Excellent article. Interesting comments. You all have a special place in my heart. Keep up the good work!
1) The Union was unsuccessful in every single attempt to invade Texas, and generally got their asses kicked every time they tried.
2) A "reasonable salary" is not necessarily a desirable salary, but I would agree with you that the system is broken. That's why I'm trying to leave the system.
3) I am trained in primary care, but I choose to practice emergency medicine instead.
Counterpoint
1: Winning a battle (actually skirmish)is not winning a war.
2: I too was "trained" in primary care internal medicine. I then subspecialized. I am not so arrogent to think that my training well over a decade ago, makes me competent to walk into a primary care medicine clinic today. It is a fallacy perpetuated by those who think any ole NP or PA can walk out of school and be a "primary care provider". Or any doc from another field can just do primary care on the side. It just ain't so.
While I agree somewhat, I would submit that the subset of "primary care" complaints that present to an ER (or a fast track area) are generally of the acute variety rather than the preventive medicine cookbook variety. We really don't get many prescription refill requests, we don't attempt to follow or manage chronic problems, and we are hesitant to change medication regimens, for example. An acute exacerbation of a chronic condition is not an unreasonable cause for an ER visit.
So I consider the argument that we see a lot of primary care in the ER to be misinformed. Could a primary care doc handle some of it? Certainly. That doesn't make it primary care. Our specialty not only involves treating emergencies but also determining when a patient has (or just as importantly, doesn't have) an emergent condition.
"So I consider the argument that we see a lot of primary care in the ER to be misinformed. Could a primary care doc handle some of it? Certainly. That doesn't make it primary care.
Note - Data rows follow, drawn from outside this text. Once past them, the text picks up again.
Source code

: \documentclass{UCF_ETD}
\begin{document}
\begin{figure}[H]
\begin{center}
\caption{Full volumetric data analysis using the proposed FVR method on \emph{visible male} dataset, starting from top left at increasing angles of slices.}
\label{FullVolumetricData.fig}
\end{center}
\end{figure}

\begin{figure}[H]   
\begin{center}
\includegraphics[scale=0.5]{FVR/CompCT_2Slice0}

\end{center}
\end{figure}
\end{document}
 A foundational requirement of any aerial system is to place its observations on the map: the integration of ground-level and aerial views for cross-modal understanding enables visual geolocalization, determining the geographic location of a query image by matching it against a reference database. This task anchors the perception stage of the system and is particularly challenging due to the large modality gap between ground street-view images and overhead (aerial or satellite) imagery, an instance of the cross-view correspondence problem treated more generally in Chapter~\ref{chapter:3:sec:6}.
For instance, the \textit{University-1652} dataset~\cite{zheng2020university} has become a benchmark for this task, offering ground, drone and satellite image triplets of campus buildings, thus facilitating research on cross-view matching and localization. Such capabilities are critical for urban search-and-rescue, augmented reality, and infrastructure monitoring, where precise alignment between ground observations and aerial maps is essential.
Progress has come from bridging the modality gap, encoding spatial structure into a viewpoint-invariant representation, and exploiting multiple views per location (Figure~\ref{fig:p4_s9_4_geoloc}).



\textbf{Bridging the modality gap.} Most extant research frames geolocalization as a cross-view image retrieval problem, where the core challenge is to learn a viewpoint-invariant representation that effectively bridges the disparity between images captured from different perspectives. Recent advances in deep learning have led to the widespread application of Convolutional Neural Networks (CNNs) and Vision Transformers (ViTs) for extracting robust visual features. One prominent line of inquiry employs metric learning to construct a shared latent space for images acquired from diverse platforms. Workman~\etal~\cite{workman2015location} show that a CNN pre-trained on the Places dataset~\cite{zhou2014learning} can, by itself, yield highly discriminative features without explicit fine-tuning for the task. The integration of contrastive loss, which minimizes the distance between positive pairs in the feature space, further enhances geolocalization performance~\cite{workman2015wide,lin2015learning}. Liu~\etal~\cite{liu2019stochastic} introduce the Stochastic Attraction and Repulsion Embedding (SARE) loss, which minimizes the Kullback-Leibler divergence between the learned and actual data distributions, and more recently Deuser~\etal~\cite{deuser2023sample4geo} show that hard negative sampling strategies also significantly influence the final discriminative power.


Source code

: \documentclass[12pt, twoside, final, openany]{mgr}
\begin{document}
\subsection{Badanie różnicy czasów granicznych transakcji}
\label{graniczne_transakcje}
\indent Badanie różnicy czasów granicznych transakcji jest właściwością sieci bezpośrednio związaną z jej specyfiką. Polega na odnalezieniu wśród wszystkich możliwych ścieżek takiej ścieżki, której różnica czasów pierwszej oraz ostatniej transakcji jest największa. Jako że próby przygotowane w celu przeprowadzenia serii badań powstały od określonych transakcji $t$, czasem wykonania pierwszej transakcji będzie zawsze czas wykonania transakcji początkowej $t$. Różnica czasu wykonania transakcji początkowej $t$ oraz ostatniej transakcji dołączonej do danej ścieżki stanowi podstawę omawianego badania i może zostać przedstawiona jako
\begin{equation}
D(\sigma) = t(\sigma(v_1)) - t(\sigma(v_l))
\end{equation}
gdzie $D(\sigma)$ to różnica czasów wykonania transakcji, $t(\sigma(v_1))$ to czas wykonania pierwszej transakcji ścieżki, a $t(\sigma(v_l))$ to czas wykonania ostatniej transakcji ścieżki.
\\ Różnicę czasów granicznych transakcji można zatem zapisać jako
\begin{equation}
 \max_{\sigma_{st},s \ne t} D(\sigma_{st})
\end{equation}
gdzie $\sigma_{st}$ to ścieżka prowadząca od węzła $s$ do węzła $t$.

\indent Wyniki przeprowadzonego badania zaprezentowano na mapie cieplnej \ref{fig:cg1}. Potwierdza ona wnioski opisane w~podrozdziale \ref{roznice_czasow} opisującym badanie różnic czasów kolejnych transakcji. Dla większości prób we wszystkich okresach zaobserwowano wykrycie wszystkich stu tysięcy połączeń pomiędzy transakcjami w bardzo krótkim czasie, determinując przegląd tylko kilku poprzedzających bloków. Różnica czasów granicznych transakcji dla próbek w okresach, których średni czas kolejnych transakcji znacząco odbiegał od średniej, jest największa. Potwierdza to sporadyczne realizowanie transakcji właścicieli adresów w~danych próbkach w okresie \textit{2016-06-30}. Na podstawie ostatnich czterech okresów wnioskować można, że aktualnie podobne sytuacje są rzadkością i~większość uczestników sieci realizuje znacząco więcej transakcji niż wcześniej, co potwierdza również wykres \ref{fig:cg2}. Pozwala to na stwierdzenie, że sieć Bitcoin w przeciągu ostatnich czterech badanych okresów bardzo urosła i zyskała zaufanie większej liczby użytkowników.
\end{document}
Our specialty not only involves treating emergencies but also determining when a patient has (or just as importantly, doesn't have) an emergent condition.".
I agree with most of this statement. However, we do get requests to do SOME primary care stuff- like med refills, requests for physicals or "allowed to return to work" notes, BP checks, etc. However, we can chose NOT to intervene in these depts since after screening for an emergent (or urgent) condition, we have fulfilled our obligation as ER docs and can politely tell the patient that we do not practise routine primary care and send them on their way.